Le indagini partono nel gennaio 2019, quando un pensionato e suo figlio, proprietari di alcuni terreni tra Torrino e Mezzocammino, ricevono presso le proprie abitazioni due pacchi, contenenti ognuno una testa di capretto mozzata, scuoiata, insanguinata e avvolta nel cellophane.

Il messaggio, inviato con modalità tipicamente mafiose, oltre ad intimorire i destinatari, gli ha fatto tornare in mente dei problemi legati ad una controversia civile pendente con una famiglia calabrese di costruttori, i Cosentino, titolari di una Società Immobiliare.

La società, infatti, aveva costruito alcuni villini a Roma, nelle zone di Torrino e Mezzocammino, su un terreno di proprietà dei due soggetti, ma non avrebbe poi ottemperato agli obblighi contrattuali, come accertato dal Tribunale Civile di Roma che aveva disposto, a favore di padre e figlio, la titolarità di tre villini e un risarcimento pari a 480 mila euro. I due, a seguito dell’inadempimento dei Cosentino, erano stati peraltro costretti ad avviare una procedura esecutiva.

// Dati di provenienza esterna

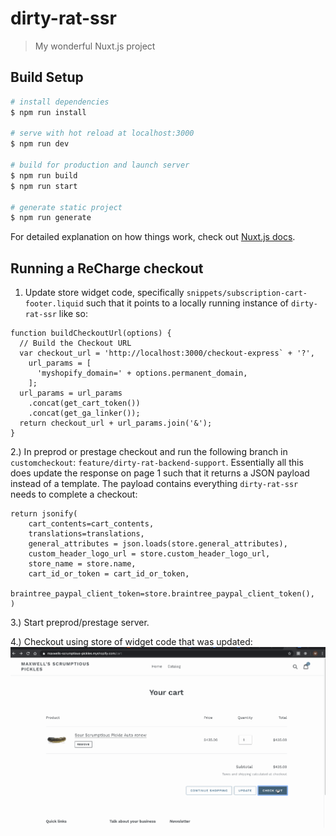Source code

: # dirty-rat-ssr

> My wonderful Nuxt.js project

## Build Setup

``` bash
# install dependencies
$ npm run install

# serve with hot reload at localhost:3000
$ npm run dev

# build for production and launch server
$ npm run build
$ npm run start

# generate static project
$ npm run generate
```

For detailed explanation on how things work, check out [Nuxt.js docs](https://nuxtjs.org).



## Running a ReCharge checkout
1. Update store widget code, specifically `snippets/subscription-cart-footer.liquid` such that it points to a locally running instance of `dirty-rat-ssr` like so:

```
function buildCheckoutUrl(options) {
  // Build the Checkout URL
  var checkout_url = 'http://localhost:3000/checkout-express` + '?',
    url_params = [
      'myshopify_domain=' + options.permanent_domain,
    ];
  url_params = url_params
    .concat(get_cart_token())
    .concat(get_ga_linker());
  return checkout_url + url_params.join('&');
}
```

2.) In preprod or prestage checkout and run the following branch in `customcheckout`: `feature/dirty-rat-backend-support`. Essentially all this does update the response on page 1 such that it returns a JSON payload instead of a template. The payload contains everything `dirty-rat-ssr` needs to complete a checkout:

```
return jsonify(
    cart_contents=cart_contents,
    translations=translations,
    general_attributes = json.loads(store.general_attributes),
    custom_header_logo_url = store.custom_header_logo_url,
    store_name = store.name,
    cart_id_or_token = cart_id_or_token, 
    braintree_paypal_client_token=store.braintree_paypal_client_token(),
)
```

3.) Start preprod/prestage server.

4.) Checkout using store of widget code that was updated: ![](demo.gif)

dalle indagine, è emerso che nel novembre 2018, Paolo Cosentino si sarebbe recato presso lo studio legale che seguiva tale procedura, proponendo – per chiudere la controversia – 150 mila euro, somma nettamente inferiore rispetto a quella stabilita dal Tribunale.

Dall’analisi dei tabulati telefonici sarebbero venuti fuori una serie di contatti tra il Cosentino e una delle parti offese, avvenuti subito dopo l’emissione della sentenza del Tribunale e verosimilmente finalizzati a chiudere la controversia a condizioni più sfavorevoli di quelle lì statuite.

Inoltre dalle indagine sarebbe emerso che il 51enne avrebbe acquistato il credito ipotecario di 1° grado di una banca, gravante su uno dei tre villini (dato in affitto a una terza persona) e avrebbe iscritto un credito per prestazioni professionali di € 300.000,00 sulla base di un atto di riconoscimento di debito da parte della società immobiliare calabrese, con l’evidente finalità di impedire dolosamente la possibilità di recupero dei villini e delle somme dovute a titolo di risarcimento del danno.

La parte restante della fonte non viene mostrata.